The Supreme Court’s recent decision in Gisda Cyf v Barratt is important as it introduces an element of uncertainty as to when a summary dismissal takes effect when carried out by letter.

The facts of the case were that Barratt was suspended from her employment because of alleged inappropriate behaviour at a private party.  A disciplinary hearing was held on 28 November 2006 during which she was told that she could expect to receive a letter on 30 November 2006, concerning her possible dismissal.   However, Barratt was away from her home and did not return and read the letter until the morning of 4 December 2006, at which point she learnt of her summary dismissal for gross misconduct.

Barratt filed a claim for unfair dismissal and sex discrimination at the Employment Tribunal on 2 March 2007.

The broader issue in this case was on what date was Barratt’s employment brought to an effective end – when the letter was posted, when it was delivered, or when it was actually read?
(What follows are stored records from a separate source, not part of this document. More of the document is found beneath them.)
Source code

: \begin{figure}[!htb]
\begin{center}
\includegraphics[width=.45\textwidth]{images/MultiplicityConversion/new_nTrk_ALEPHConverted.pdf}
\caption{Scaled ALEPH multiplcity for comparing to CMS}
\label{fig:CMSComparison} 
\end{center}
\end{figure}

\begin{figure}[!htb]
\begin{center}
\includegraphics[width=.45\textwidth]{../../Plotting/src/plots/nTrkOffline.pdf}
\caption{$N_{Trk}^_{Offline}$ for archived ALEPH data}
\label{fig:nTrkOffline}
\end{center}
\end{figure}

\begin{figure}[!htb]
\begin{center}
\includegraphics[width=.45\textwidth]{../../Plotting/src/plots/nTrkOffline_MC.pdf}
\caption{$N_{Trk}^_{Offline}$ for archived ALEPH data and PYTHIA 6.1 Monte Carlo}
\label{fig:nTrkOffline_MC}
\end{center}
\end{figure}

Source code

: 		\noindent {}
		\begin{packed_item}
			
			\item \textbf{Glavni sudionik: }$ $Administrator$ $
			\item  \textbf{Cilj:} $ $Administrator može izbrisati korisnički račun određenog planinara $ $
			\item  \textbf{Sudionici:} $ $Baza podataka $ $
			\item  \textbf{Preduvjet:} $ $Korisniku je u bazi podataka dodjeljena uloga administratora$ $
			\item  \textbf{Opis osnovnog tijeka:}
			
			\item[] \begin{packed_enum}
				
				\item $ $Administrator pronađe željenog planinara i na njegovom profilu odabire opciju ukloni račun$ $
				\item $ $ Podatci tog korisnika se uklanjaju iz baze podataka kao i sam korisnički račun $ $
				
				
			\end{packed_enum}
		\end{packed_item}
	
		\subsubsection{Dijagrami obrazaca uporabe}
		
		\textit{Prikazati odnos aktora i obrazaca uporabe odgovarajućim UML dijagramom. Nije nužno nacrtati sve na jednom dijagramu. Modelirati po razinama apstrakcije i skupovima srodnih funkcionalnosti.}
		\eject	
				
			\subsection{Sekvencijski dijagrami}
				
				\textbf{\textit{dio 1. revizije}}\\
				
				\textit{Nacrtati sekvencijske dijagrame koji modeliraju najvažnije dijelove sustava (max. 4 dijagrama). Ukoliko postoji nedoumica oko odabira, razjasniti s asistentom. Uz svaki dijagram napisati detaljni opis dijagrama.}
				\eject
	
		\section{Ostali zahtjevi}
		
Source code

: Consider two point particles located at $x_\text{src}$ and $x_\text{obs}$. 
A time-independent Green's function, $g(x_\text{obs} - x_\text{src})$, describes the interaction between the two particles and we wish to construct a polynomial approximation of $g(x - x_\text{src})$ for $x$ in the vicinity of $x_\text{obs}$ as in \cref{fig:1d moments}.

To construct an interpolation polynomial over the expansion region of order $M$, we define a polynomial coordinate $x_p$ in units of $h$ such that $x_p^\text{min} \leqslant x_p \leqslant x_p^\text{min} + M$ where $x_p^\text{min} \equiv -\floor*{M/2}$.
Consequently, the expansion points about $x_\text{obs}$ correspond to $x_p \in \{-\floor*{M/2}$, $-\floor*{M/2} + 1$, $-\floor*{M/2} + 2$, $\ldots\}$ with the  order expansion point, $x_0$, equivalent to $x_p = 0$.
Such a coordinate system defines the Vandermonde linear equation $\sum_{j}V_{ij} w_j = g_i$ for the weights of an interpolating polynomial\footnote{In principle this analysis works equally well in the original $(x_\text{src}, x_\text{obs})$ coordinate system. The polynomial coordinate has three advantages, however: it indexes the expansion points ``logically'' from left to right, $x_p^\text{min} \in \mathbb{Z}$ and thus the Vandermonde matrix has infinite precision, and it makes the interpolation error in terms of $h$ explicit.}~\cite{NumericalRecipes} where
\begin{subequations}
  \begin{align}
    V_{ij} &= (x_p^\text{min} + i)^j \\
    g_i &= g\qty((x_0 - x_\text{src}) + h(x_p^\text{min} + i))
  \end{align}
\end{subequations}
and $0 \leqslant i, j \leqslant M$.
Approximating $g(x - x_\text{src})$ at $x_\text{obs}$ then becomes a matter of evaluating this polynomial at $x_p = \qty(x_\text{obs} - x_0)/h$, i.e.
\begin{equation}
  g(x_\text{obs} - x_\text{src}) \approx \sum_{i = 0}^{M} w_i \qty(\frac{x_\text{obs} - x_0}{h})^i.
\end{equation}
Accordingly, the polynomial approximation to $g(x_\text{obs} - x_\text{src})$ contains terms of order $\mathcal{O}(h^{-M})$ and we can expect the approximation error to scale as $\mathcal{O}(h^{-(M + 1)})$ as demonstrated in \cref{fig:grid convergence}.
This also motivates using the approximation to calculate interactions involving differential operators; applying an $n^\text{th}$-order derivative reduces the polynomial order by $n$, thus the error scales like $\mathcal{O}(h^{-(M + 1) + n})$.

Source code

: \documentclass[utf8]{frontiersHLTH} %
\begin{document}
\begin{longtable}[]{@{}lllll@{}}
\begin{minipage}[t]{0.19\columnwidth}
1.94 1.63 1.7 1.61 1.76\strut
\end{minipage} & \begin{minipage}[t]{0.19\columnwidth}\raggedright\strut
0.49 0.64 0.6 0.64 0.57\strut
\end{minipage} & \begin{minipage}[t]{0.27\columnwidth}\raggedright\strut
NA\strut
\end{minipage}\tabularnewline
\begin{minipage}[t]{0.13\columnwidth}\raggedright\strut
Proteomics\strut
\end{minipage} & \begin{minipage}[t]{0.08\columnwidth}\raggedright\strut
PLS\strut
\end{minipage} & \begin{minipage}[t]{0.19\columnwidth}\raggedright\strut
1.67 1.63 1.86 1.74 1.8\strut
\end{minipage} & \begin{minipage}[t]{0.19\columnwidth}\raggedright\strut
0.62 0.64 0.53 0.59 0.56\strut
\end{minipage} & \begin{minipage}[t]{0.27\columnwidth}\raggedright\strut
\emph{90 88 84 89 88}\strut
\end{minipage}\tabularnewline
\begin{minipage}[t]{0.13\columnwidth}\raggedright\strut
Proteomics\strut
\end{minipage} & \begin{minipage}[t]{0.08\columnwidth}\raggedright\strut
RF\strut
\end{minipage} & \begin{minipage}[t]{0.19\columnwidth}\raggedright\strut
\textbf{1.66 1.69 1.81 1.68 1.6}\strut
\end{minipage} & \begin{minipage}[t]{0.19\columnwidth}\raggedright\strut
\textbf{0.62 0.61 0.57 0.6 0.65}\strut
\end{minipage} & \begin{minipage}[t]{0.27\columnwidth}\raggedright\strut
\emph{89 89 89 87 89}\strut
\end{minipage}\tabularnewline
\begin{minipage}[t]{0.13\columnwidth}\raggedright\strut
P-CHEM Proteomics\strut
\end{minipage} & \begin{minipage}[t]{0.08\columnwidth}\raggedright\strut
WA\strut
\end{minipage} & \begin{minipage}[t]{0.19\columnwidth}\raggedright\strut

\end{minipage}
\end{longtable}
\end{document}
The Supreme Court was guided by the underlying purpose of the employment legislation. The Court held the legislation was part of a charter protecting employees’ rights. An essential part of those rights is the requirement that employees be informed of any possible breach of those rights. It would not be reasonable for time to begin to run against an employee in relation to the unfair dismissal complaint until the employee knows, or at least has a reasonable chance to find out, that he or she has been dismissed.

The narrower issue in the case was whether it was correct to include consideration of the behaviour of the employee in an assessment of whether she has had a reasonable opportunity to find out about her dismissal.  It was held that these issues should be considered, but there is a need to be mindful of the human dimension in considering what is reasonable to expect of someone facing the prospect of dismissal from employment.  To concentrate exclusively on what is practically feasible may compromise what can realistically be expected.

The Supreme Court held unanimously that Barratt had submitted her claim within the three month deadline. The Court said:
  • The effective date of termination of employment is when the employee is informed of the dismissal or when the employee has had a reasonable opportunity of discovering that she has been dismissed ie.  when the employee has actually read the letter or has had a reasonable opportunity to read it, and
  • It is correct to include consideration of the behaviour of the employee in an assessment of whether the employee has had a reasonable opportunity to find out about the dismissal. The rule would not apply if the employee has deliberately avoided receiving the letter or opening it.